Please return the lines of the data that contain "gesagt".

== Segment start ==

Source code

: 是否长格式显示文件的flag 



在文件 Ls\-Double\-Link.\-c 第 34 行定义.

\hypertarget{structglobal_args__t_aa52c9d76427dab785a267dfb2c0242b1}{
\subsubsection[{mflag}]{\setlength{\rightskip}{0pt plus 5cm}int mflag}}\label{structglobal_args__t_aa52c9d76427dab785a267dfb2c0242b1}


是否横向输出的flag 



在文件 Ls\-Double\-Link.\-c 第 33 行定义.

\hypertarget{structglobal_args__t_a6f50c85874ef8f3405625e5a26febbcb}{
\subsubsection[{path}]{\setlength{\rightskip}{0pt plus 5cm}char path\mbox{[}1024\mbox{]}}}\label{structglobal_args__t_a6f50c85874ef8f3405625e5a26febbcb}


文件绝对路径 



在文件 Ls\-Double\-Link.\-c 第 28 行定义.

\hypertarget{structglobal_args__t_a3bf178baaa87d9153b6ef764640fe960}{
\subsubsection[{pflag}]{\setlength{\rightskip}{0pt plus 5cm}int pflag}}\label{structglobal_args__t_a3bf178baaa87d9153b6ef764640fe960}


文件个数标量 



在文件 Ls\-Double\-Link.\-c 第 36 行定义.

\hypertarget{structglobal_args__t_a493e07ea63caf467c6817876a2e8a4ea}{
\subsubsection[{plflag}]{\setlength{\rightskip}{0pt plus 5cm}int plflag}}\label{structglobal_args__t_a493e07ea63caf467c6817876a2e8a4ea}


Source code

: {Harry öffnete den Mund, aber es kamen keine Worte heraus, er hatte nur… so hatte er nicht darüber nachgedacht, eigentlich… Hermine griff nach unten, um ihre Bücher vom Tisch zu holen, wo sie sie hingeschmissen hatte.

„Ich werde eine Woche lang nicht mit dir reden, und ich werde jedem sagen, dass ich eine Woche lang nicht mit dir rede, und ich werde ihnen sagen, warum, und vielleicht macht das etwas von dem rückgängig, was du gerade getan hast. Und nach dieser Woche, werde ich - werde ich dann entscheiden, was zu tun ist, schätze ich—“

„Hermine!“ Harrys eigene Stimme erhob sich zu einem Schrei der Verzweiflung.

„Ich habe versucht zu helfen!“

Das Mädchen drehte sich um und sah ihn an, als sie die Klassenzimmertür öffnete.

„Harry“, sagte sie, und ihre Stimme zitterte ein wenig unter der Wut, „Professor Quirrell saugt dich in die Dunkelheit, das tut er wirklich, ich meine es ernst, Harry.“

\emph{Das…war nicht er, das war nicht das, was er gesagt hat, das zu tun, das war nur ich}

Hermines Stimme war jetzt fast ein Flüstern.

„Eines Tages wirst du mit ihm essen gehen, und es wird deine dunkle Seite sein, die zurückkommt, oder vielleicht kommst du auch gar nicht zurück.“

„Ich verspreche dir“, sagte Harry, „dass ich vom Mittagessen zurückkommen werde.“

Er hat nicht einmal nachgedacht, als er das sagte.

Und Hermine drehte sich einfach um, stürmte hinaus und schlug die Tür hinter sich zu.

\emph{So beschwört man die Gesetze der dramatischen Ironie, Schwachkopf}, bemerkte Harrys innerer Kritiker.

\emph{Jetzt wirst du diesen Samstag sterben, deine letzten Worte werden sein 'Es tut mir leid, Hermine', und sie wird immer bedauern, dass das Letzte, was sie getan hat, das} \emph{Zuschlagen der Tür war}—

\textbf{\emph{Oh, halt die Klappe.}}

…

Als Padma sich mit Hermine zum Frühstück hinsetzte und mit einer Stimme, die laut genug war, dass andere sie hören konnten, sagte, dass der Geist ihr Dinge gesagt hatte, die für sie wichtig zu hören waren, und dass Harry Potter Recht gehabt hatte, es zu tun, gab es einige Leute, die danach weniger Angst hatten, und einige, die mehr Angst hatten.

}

== Segment end ==

ANSWER SPACE:
\emph{Das…war nicht er, das war nicht das, was er gesagt hat, das zu tun, das war nur ich}
Als Padma sich mit Hermine zum Frühstück hinsetzte und mit einer Stimme, die laut genug war, dass andere sie hören konnten, sagte, dass der Geist ihr Dinge gesagt hatte, die für sie wichtig zu hören waren, und dass Harry Potter Recht gehabt hatte, es zu tun, gab es einige Leute, die danach weniger Angst hatten, und einige, die mehr Angst hatten.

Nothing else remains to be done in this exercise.